Lo malo, y siempre ha sido así, es que quien presta quiere garantías de no perder lo fiado. Además de cobrar los intereses, naturalmente. Y la verdad es que ni el país en general, ni las autonomías en lo periférico están para muchos trotes financieros. Una sutil situación -estamos en recesión, según el Banco de España; deben haberse quedado mentalmente agotados en el Banco de España para llegar a esta conclusión- que aconseja a nuestros prestamistas contratar la llamada prima de riesgo; un mecanismo financiero que en el fondo no es más que un seguro para que alguien les reintegre el dinero si no lo hacemos nosotros. Como el déficit cada año ha ido a más, junto con el crecimiento exponencial de la deuda han subido los intereses y la propia prima de riesgo.

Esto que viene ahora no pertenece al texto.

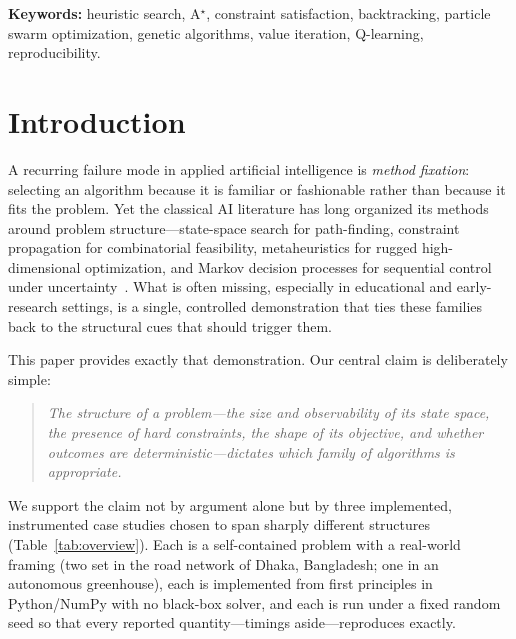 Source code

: \documentclass[10pt]{article}
\begin{document}
\smallskip
\noindent\textbf{Keywords:} heuristic search, A$^\star$, constraint satisfaction,
backtracking, particle swarm optimization, genetic algorithms, value iteration,
Q-learning, reproducibility.

\section{Introduction}
A recurring failure mode in applied artificial intelligence is \emph{method
fixation}: selecting an algorithm because it is familiar or fashionable rather
than because it fits the problem. Yet the classical AI literature has long
organized its methods around problem structure---state-space search for
path-finding, constraint propagation for combinatorial feasibility,
metaheuristics for rugged high-dimensional optimization, and Markov decision
processes for sequential control under uncertainty~\cite{russell2020,
pearl1984,dechter2003,sutton2018}. What is often missing, especially in
educational and early-research settings, is a single, controlled demonstration
that ties these families back to the structural cues that should trigger them.

This paper provides exactly that demonstration. Our central claim is deliberately
simple:

\begin{quote}\itshape
The structure of a problem---the size and observability of its state space, the
presence of hard constraints, the shape of its objective, and whether outcomes
are deterministic---dictates which family of algorithms is appropriate.
\end{quote}

\noindent
We support the claim not by argument alone but by three implemented,
instrumented case studies chosen to span sharply different structures
(Table~\ref{tab:overview}). Each is a self-contained problem with a real-world
framing (two set in the road network of Dhaka, Bangladesh; one in an autonomous
greenhouse), each is implemented from first principles in Python/NumPy with no
black-box solver, and each is run under a fixed random seed so that every
reported quantity---timings aside---reproduces exactly.
\end{document}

¿Quién tiene la culpa de esto, los que cada vez se acarician más detrás de la oreja antes de concedernos un crédito, o los que han dilapidado lo que no está escrito en un aeropuerto en cada pueblo, una autopista para cada aldea, una universidad en cada provincia -oiga, que yo no soy menos que el otro- un hospital en cada comarca, ingentes cantidades de dinero para que un señor -o una señora- que se sentían frustrados con su propia naturaleza cambiaran de sexo -cuantas soplapolleces pagadas con cargo al erario, mientras que a uno de los mejores poetas de Canarias le niegan una mísera pensión pese a que ha estado cotizando treinta años-, en alianzas de civilizaciones, en proteger la sodomía en Uganda, en cooperación internacional realizada en muchos países que nunca nos la pidieron y que jamás nos la van a agradecer, en enseñarles a los adolescentes las bondades de la masturbación o en los institutos de igualdad? A propósito de la igualdad, ¿cuánto hemos gastado en sueldos de asesoras, picapleitos, directoras que nos dicen como tenemos que escribir sin caer en el error del sexismo -vete por ahí- y otras chorradas en absoluto baratas? Mire usted: aquí, afortunadamente, existen leyes que obligan a la igualdad de derechos y oportunidades, incluidos el mismo salario, entre hombres y mujeres. Basta con aplicarlas y con crujir al infractor para que no le queden ganas. Todo el tinglado adicional sobraba y sigue sobrando. Como están de más muchísimas otras marañas sin más fin que enchufar a los amigos. O amigas, que también las hay.

¿Fusilamos a los mercados o hacemos primero un examen de conciencia?